Like I said, Steve Jobs was probably the greatest leader of our time. His life shows where leaders come from. Everywhere. And how they are prepared—by onthing that we can identify. The challenge for those who would benefit from leaders is to identify and encourage, not stifle, them. The challenge for leaders themselves is to get into a situatiton where they can persist and fail and avoid being stifled by bureaucracy. My Succeeding book has a lot about changing what you can change about yourself and, with regard to things you cannot change, like the things that made Steve Jobs a leader, moving to a situation where the things you cannot change do not stop you.
What motivated Jobs? He famously said that he wanted to make “insanely great” products, and he did.

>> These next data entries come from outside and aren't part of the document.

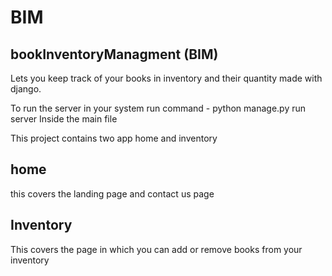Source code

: # BIM
## bookInventoryManagment (BIM)
Lets you keep track of your books in inventory and their quantity made with django.

To run the server in your system run command - python manage.py run server Inside the main file

This project contains two app home and inventory

## home
this covers the landing page and contact us page

## Inventory
This covers the page in which you can add or remove books from your inventory
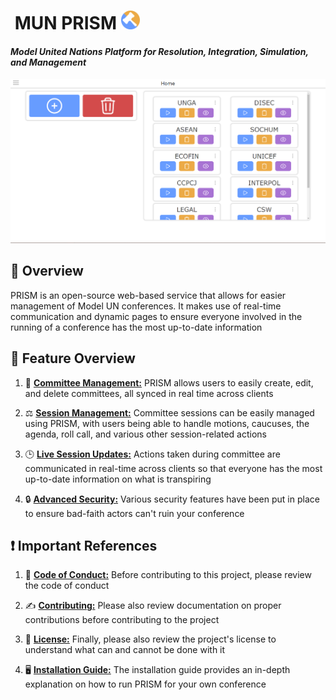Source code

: # **‎ MUN PRISM** [<img src="./src/public/img/MUN_PRISM.png" width="30"/>](./src/public/img/MUN_PRISM.png)
#### ***Model United Nations Platform for Resolution, Integration, Simulation, and Management***
![PRISM Home Page](./docs/images/PRIMS_Home.png)

## 👀 **Overview**
PRISM is an open-source web-based service that allows for easier management of Model UN conferences. It makes use of real-time communication and dynamic pages to ensure everyone involved in the running of a conference has the most up-to-date information

## 🌟 **Feature Overview**
1. 📝 [**Committee Management:**](./docs/user/committee_management.md) PRISM allows users to easily create, edit, and delete committees, all synced in real time across clients

2. ⚖️ [**Session Management:**](./docs/user/session_management.md) Committee sessions can be easily managed using PRISM, with users being able to handle motions, caucuses, the agenda, roll call, and various other session-related actions

3. 🕒 [**Live Session Updates:**](./docs/user/live_session_updates.md) Actions taken during committee are communicated in real-time across clients so that everyone has the most up-to-date information on what is transpiring

4. 🔒 [**Advanced Security:**](./docs/user/advanced_security.md) Various security features have been put in place to ensure bad-faith actors can't ruin your conference

## ❗ **Important References**
1. 🤝 [**Code of Conduct:**](./CODE_OF_CONDUCT.md) Before contributing to this project, please review the code of conduct

2. ✍️ [**Contributing:**](./CONTRIBUTING.md) Please also review documentation on proper contributions before contributing to the project

3. 📜 [**License:**](./LICENSE) Finally, please also review the project's license to understand what can and cannot be done with it

4. 🖥️ [**Installation Guide:**](./docs/user/installing.md) The installation guide provides an in-depth explanation on how to run PRISM for your own conference
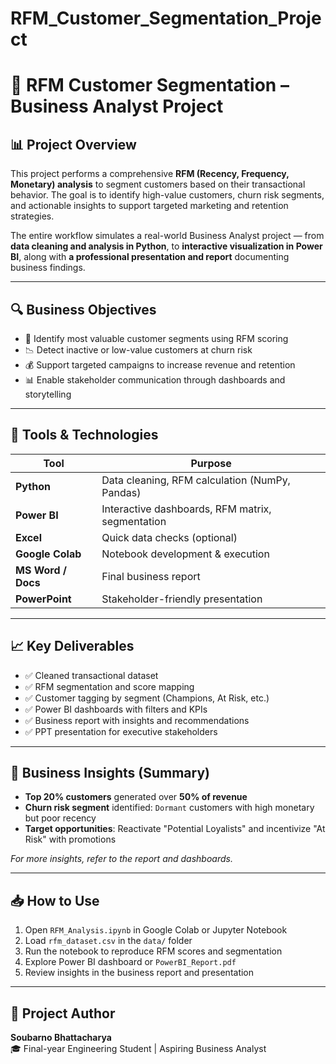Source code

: # RFM_Customer_Segmentation_Project
# 🧮 RFM Customer Segmentation – Business Analyst Project

## 📊 Project Overview

This project performs a comprehensive **RFM (Recency, Frequency, Monetary) analysis** to segment customers based on their transactional behavior. The goal is to identify high-value customers, churn risk segments, and actionable insights to support targeted marketing and retention strategies.

The entire workflow simulates a real-world Business Analyst project — from **data cleaning and analysis in Python**, to **interactive visualization in Power BI**, along with **a professional presentation and report** documenting business findings.

---

## 🔍 Business Objectives

- 🎯 Identify most valuable customer segments using RFM scoring
- 📉 Detect inactive or low-value customers at churn risk
- 💰 Support targeted campaigns to increase revenue and retention
- 📊 Enable stakeholder communication through dashboards and storytelling

---
## 📌 Tools & Technologies

| Tool        | Purpose                              |
|-------------|--------------------------------------|
| **Python**  | Data cleaning, RFM calculation (NumPy, Pandas) |
| **Power BI**| Interactive dashboards, RFM matrix, segmentation |
| **Excel**   | Quick data checks (optional)         |
| **Google Colab** | Notebook development & execution |
| **MS Word / Docs** | Final business report         |
| **PowerPoint** | Stakeholder-friendly presentation |

---

## 📈 Key Deliverables

- ✅ Cleaned transactional dataset
- ✅ RFM segmentation and score mapping
- ✅ Customer tagging by segment (Champions, At Risk, etc.)
- ✅ Power BI dashboards with filters and KPIs
- ✅ Business report with insights and recommendations
- ✅ PPT presentation for executive stakeholders

---

## 🧠 Business Insights (Summary)

- **Top 20% customers** generated over **50% of revenue**
- **Churn risk segment** identified: `Dormant` customers with high monetary but poor recency
- **Target opportunities**: Reactivate "Potential Loyalists" and incentivize "At Risk" with promotions

_For more insights, refer to the report and dashboards._

---

## 📥 How to Use

1. Open `RFM_Analysis.ipynb` in Google Colab or Jupyter Notebook
2. Load `rfm_dataset.csv` in the `data/` folder
3. Run the notebook to reproduce RFM scores and segmentation
4. Explore Power BI dashboard or `PowerBI_Report.pdf`
5. Review insights in the business report and presentation

---

## 📌 Project Author

**Soubarno Bhattacharya**  
🎓 Final-year Engineering Student | Aspiring Business Analyst
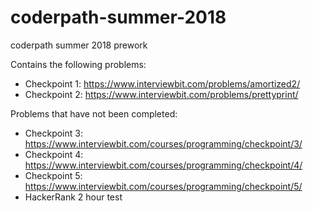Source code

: # coderpath-summer-2018

coderpath summer 2018 prework

Contains the following problems:

- Checkpoint 1: https://www.interviewbit.com/problems/amortized2/
- Checkpoint 2: https://www.interviewbit.com/problems/prettyprint/

Problems that have not been completed:

- Checkpoint 3: https://www.interviewbit.com/courses/programming/checkpoint/3/
- Checkpoint 4: https://www.interviewbit.com/courses/programming/checkpoint/4/
- Checkpoint 5: https://www.interviewbit.com/courses/programming/checkpoint/5/
- HackerRank 2 hour test
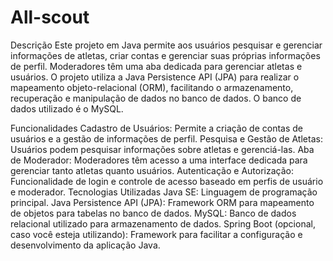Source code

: # All-scout

Descrição
Este projeto em Java permite aos usuários pesquisar e gerenciar informações de atletas, criar contas e gerenciar suas próprias informações de perfil. Moderadores têm uma aba dedicada para gerenciar atletas e usuários. O projeto utiliza a Java Persistence API (JPA) para realizar o mapeamento objeto-relacional (ORM), facilitando o armazenamento, recuperação e manipulação de dados no banco de dados. O banco de dados utilizado é o MySQL.

Funcionalidades
Cadastro de Usuários: Permite a criação de contas de usuários e a gestão de informações de perfil.
Pesquisa e Gestão de Atletas: Usuários podem pesquisar informações sobre atletas e gerenciá-las.
Aba de Moderador: Moderadores têm acesso a uma interface dedicada para gerenciar tanto atletas quanto usuários.
Autenticação e Autorização: Funcionalidade de login e controle de acesso baseado em perfis de usuário e moderador.
Tecnologias Utilizadas
Java SE: Linguagem de programação principal.
Java Persistence API (JPA): Framework ORM para mapeamento de objetos para tabelas no banco de dados.
MySQL: Banco de dados relacional utilizado para armazenamento de dados.
Spring Boot (opcional, caso você esteja utilizando): Framework para facilitar a configuração e desenvolvimento da aplicação Java.
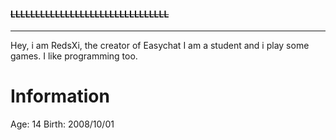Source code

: #### ~~LLLLLLLLLLLLLLLLLLLLLLLLLLLLLLLL~~
***
Hey, i am RedsXi, the creator of Easychat
I am a student and i play some games. I like programming too.



# Information
Age: 14
Birth: 2008/10/01
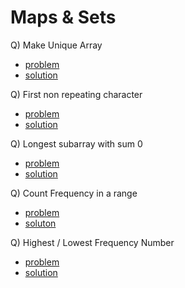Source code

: # Maps & Sets

Q) Make Unique Array

- [problem](https://shorturl.at/lIJSX)
- [solution](https://shorturl.at/nvDO5)

Q) First non repeating character

- [problem](https://shorturl.at/dntDN)
- [solution](https://shorturl.at/fgi17)

Q) Longest subarray with sum 0

- [problem](https://shorturl.at/qAJY5)
- [solution](https://shorturl.at/nrEV6)

Q) Count Frequency in a range

- [problem](https://www.codingninjas.com/studio/problems/count-frequency-in-a-range_8365446?utm_source=striver&utm_medium=website&utm_campaign=a_zcoursetuf&leftPanelTabValue=PROBLEM)
- [soluton](https://www.codingninjas.com/studio/problems/count-frequency-in-a-range_8365446?utm_source=striver&utm_medium=website&utm_campaign=a_zcoursetuf&leftPanelTabValue=SUBMISSION)

Q) Highest / Lowest Frequency Number

- [problem](https://www.codingninjas.com/studio/problems/k-most-occurrent-numbers_625382?utm_source=striver&utm_medium=website&utm_campaign=a_zcoursetuf)
- [solution](./highest&LowestFreq.cpp)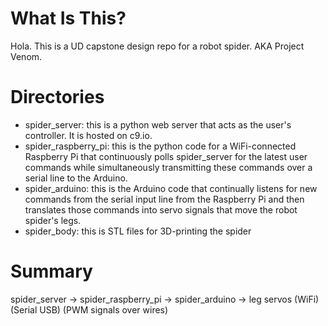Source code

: # What Is This?
Hola. This is a UD capstone design repo for a robot spider. AKA Project Venom.

# Directories
- spider_server: this is a python web server that acts as the user's controller. It is hosted on c9.io.
- spider_raspberry_pi: this is the python code for a WiFi-connected Raspberry Pi that continuously polls spider_server for the latest user commands while simultaneously transmitting these commands over a serial line to the Arduino.
- spider_arduino: this is the Arduino code that continually listens for new commands from the serial input line from the Raspberry Pi and then translates those commands into servo signals that move the robot spider's legs.
- spider_body: this is STL files for 3D-printing the spider

# Summary
spider_server -> spider_raspberry_pi -> spider_arduino -> leg servos
            (WiFi)              (Serial USB)  (PWM signals over wires)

Don’t all corporate CEOs say they want to make great products? Yes.
Do any of them mean it other than Jobs? Not that I can think of off-hand. It’s just so much corporate blah blah when anyone other than Jobs says it. What other corporate empty suit CEOs are really about is status, prestige, power, money, my salary’s bigger than yours. They only pay lip service to great products.
Jobs was Apple and Apple was Jobs. At other corporations, the CEOs are sort of temps whose main skill is getting the board to hire them then replacing the board with cronies so they can stay.
Did Jobs want to create the world’s most valuable corporation? No. He never even conceived of such a thing. It just happened as a by-product of creating “insanely great” products.
Jobs is one of the few great successes that stands as a testament to the idea that merit matters. That it is not all just one big cynial corporate politics game.
On 6/8/11, there was discussion in the paper that the masses who loved Steve want a public memorial service where they can show their respects and affection. Initial indications are that Apple is surprised by this.
And that neither Apple nor Jobs’s family wants to do such a thing.
If this sort of exteme tin ear is any indication of the future, it wasn’t just Jobs who died. It was also Apple, Inc.
Around the day Jobs died, Charlie Rose reran an interview he did with Jobs and John Lasseter when Jobs was CEO of Pixar. What a delight. The salient thing to me was that Jobs had CEO after his name, but he talked entirely like a regular guy. He had no filter. He answered the question honestly and never thought about whether he should modify the answer for some political or business reason. When Rose tried to talk about how to persuade the stock market that Pixar was a more valuable company, Jobs just said that would be taken care of by the results, that is, the movies Pixar made, over the long term and he was content to wait until then. I love people who are results oriented and hate those who are process oriented. Jobs was all results.